A influência do Medievo permeia toda a produção literária que lhe é posterior — sobretudo a que se vincula a estéticas nas quais é visível o primado da subjetividade, da musicalidade ou da emoção. Seja através dos trovadores galego-portugueses, com as cantigas de amor e, sobretudo, as de amigo, seja pela vertente dos romanceiros, observa-se, desde o Pré-Romantismo, a presença de temas e de recursos retórico-estilísticos ligados à Idade Média.

Segundo Denis de Rougemont, “toda a poesia do Ocidente descende do amor cortês e do romance bretão que dele deriva” e, diante disso, ostenta marcas que a vinculam, tanto no domínio da estrutura quanto no dos motivos e das imagens, a essas matrizes fundamentais.

Um dos exageros da história literária, ligado à modernidade poética (e aqui permitimo-nos mencionar, particularmente, o modernismo brasileiro), é o de que ela representou uma ruptura na concepção e, sobretudo, na maneira de fazer poesia. Estudando autores brasileiros desde o Simbolismo, percebe-se que as atitudes e os processos ligados à nova poética, se enfatizam atitudes como a metalinguagem e o centramento na fatura do objeto estético, não dispensam, contudo, os recursos que acentuam a musicalidade e a emoção — e de que são exemplos o paralelismo, a reiteração, o metro heptassilábico e outros expedientes ligados à poesia do Medievo.

Três exemplos paradigmáticos

O estudo evolutivo das espécies líricas (alba, barcarola, tenção etc.) demonstra que os poetas modernos se utilizam desses moldes tradicionais, transformando-os e adaptando-os ao seu artesanato e ao seu temperamento. Remontando comumente à Bíblia, tais espécies evoluem preservando certos traços característicos, ligados ao teor emotivo-sentimental das composições e, ao mesmo tempo, incorporando procedimentos e marcas lexicais, estruturais e semânticas próprias dos diferentes estilos de época.
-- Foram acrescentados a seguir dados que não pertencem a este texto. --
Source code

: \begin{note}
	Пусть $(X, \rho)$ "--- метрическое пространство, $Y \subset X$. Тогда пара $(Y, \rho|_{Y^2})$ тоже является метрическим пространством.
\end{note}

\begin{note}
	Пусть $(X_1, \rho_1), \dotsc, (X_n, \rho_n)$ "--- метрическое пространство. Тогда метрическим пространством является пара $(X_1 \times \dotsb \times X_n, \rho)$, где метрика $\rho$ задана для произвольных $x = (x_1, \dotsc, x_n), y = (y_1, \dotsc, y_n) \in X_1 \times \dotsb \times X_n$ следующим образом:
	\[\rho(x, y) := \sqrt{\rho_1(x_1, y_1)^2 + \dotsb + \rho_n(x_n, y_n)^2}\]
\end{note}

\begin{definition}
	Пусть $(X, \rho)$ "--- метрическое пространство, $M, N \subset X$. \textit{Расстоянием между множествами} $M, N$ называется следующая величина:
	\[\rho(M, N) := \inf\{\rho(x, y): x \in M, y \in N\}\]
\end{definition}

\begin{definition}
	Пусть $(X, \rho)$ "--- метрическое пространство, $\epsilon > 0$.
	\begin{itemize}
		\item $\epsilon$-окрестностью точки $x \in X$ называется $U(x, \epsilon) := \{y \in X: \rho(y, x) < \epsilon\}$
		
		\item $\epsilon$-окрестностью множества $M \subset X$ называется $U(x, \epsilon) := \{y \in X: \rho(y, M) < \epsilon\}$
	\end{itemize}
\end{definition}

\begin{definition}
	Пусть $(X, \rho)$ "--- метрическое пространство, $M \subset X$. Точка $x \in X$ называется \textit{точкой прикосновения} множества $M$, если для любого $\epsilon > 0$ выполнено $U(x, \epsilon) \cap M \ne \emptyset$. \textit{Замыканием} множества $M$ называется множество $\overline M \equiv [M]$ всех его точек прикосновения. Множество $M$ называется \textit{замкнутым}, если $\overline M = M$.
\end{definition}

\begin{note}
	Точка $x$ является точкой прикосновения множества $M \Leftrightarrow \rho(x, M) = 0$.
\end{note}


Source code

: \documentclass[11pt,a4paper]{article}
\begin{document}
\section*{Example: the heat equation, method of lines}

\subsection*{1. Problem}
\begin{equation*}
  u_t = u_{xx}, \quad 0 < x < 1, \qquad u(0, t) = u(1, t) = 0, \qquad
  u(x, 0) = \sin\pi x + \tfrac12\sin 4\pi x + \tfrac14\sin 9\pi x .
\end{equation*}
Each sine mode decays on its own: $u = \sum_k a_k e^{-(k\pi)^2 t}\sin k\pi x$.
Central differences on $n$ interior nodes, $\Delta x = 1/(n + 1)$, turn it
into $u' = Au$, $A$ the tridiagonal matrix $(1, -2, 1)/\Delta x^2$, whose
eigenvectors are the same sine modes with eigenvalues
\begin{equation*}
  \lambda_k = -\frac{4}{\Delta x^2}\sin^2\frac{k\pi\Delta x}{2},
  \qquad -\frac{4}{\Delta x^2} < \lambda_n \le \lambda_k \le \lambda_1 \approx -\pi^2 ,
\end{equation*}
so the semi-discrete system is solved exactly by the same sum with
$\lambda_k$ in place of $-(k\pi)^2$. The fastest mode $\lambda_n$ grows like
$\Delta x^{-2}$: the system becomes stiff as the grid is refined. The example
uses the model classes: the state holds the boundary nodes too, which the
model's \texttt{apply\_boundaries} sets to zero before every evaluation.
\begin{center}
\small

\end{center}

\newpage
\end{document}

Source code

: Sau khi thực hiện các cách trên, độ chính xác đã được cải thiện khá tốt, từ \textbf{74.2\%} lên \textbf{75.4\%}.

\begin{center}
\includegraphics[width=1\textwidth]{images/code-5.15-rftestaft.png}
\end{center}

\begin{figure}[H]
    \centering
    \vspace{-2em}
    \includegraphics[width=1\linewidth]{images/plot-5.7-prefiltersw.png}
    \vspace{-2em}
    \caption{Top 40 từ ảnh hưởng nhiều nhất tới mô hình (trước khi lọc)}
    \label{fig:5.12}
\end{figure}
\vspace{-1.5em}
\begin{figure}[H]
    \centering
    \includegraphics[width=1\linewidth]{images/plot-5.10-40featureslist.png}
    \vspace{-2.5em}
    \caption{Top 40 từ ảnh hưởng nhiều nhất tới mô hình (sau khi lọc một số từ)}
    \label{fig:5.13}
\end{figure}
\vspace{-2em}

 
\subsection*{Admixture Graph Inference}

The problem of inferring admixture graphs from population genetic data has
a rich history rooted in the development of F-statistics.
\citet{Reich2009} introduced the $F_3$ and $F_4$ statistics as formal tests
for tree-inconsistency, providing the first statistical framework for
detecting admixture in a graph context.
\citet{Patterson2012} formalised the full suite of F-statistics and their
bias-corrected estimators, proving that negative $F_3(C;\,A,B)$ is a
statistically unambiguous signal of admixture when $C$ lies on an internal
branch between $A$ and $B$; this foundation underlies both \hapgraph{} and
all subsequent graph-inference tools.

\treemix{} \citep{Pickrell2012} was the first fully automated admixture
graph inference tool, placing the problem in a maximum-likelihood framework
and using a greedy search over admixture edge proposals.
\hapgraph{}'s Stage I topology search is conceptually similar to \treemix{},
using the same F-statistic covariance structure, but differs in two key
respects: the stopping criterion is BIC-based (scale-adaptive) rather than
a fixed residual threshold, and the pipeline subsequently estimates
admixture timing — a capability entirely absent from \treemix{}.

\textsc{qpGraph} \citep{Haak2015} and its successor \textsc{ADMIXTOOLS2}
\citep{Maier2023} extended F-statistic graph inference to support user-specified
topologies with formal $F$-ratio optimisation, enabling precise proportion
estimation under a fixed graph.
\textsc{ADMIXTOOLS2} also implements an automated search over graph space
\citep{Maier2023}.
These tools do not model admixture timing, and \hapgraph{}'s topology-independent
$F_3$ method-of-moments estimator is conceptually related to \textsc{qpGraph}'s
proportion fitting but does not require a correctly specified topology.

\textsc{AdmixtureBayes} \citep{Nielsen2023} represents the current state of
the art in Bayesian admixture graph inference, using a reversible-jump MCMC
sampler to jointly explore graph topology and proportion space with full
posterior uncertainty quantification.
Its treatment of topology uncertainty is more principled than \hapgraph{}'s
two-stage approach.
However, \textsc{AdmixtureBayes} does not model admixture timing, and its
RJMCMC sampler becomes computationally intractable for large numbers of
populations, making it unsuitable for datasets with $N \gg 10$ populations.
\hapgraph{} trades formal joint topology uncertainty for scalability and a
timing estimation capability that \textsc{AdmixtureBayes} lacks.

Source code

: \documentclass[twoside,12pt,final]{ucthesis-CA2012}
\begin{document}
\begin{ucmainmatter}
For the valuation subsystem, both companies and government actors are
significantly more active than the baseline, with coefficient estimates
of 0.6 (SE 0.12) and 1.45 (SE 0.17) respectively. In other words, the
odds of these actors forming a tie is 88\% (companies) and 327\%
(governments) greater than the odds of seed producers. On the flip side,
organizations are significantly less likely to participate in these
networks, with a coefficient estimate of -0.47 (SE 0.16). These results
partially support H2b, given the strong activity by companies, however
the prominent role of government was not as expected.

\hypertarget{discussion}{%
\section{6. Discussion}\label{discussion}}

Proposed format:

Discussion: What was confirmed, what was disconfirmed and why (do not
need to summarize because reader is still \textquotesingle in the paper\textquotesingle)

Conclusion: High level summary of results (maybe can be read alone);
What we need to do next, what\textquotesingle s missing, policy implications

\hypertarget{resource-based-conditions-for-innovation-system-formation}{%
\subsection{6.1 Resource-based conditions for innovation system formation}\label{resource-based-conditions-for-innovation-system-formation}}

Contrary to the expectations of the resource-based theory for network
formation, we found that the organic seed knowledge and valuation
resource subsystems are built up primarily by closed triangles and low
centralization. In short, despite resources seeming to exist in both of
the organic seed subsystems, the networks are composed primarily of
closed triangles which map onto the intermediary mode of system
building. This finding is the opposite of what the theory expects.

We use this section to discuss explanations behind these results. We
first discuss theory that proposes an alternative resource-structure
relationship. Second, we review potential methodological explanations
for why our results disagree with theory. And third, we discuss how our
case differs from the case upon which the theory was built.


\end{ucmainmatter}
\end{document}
O estudo desse continuum demonstra que essas espécies estão mais presentes do que se pensa nos textos dos autores modernos.

Alguns desses autores vêm sendo estudados no projeto integrado de pesquisa Precursores medievais da poesia moderna: pesquisa e tradução de texto, que desenvolvemos em parceria com o Prof. Dr. Maurice Van Woensel. De um conjunto amplo que tem se servido dos moldes e dos temas próprios da poesia medieval, destacamos neste artigo Onestaldo de Pennafort, Augusto dos Anjos e João Cabral de Melo Neto. Onestaldo de Pennafort é, pelo menos dentre os citados, quem mais acusa influência da poesia medieval. Autor vinculado ao nosso Simbolismo e injustamente pouco conhecido hoje, nele são perceptíveis as ressonâncias dos trovadores galego-portugueses. Das cantigas de amor e de amigo, a sua lírica preserva sugestões e recursos formais (como a técnica do paralelismo) e, sobretudo, a representação idealizada do objeto amoroso, diante de quem o eu poético se prostra em expectativa e quase veneração — conforme atestam estes versos do poema “Chuva”:

“Se ela estivesse aqui... Se ela viesse / escutar o meu nome / que nos meus lábios toma a forma de uma prece.”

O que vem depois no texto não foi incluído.